Task description:
Return a copy of every line in the records that includes the word "Remco".

--- Task input Enclosed Below ---

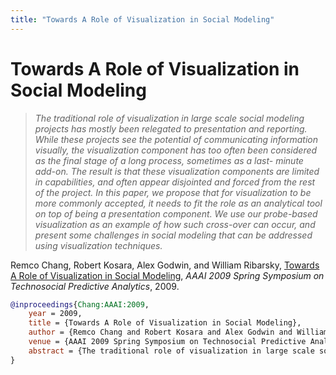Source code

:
 ```yaml
---
title: "Towards A Role of Visualization in Social Modeling"
---
```


# Towards A Role of Visualization in Social Modeling

> _The traditional role of visualization in large scale social modeling projects has mostly been relegated to presentation and reporting. While these projects see the potential of communicating information visually, the visualization component has too often been considered as the final stage of a long process, sometimes as a last- minute add-on. The result is that these visualization components are limited in capabilities, and often appear disjointed and forced from the rest of the project. In this paper, we propose that for visualization to be more commonly accepted, it needs to fit the role as an analytical tool on top of being a presentation component. We use our probe-based visualization as an example of how such cross-over can occur, and present some challenges in social modeling that can be addressed using visualization techniques._

Remco Chang, Robert Kosara, Alex Godwin, and William Ribarsky, <a href="https://media.eagereyes.org/papers/2009/Chang-AAAI-2009.pdf" target="_blank">Towards A Role of Visualization in Social Modeling</a>, _AAAI 2009 Spring Symposium on Technosocial Predictive Analytics_, 2009.


```bibtex
@inproceedings{Chang:AAAI:2009,
	year = 2009,
	title = {Towards A Role of Visualization in Social Modeling},
	author = {Remco Chang and Robert Kosara and Alex Godwin and William Ribarsky},
	venue = {AAAI 2009 Spring Symposium on Technosocial Predictive Analytics},
	abstract = {The traditional role of visualization in large scale social modeling projects has mostly been relegated to presentation and reporting. While these projects see the potential of communicating information visually, the visualization component has too often been considered as the final stage of a long process, sometimes as a last- minute add-on. The result is that these visualization components are limited in capabilities, and often appear disjointed and forced from the rest of the project. In this paper, we propose that for visualization to be more commonly accepted, it needs to fit the role as an analytical tool on top of being a presentation component. We use our probe-based visualization as an example of how such cross-over can occur, and present some challenges in social modeling that can be addressed using visualization techniques.},
}
```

--- End of Enclosed Task input ---

Answer to this task:
Remco Chang, Robert Kosara, Alex Godwin, and William Ribarsky, <a href="https://media.eagereyes.org/papers/2009/Chang-AAAI-2009.pdf" target="_blank">Towards A Role of Visualization in Social Modeling</a>, _AAAI 2009 Spring Symposium on Technosocial Predictive Analytics_, 2009.
	author = {Remco Chang and Robert Kosara and Alex Godwin and William Ribarsky},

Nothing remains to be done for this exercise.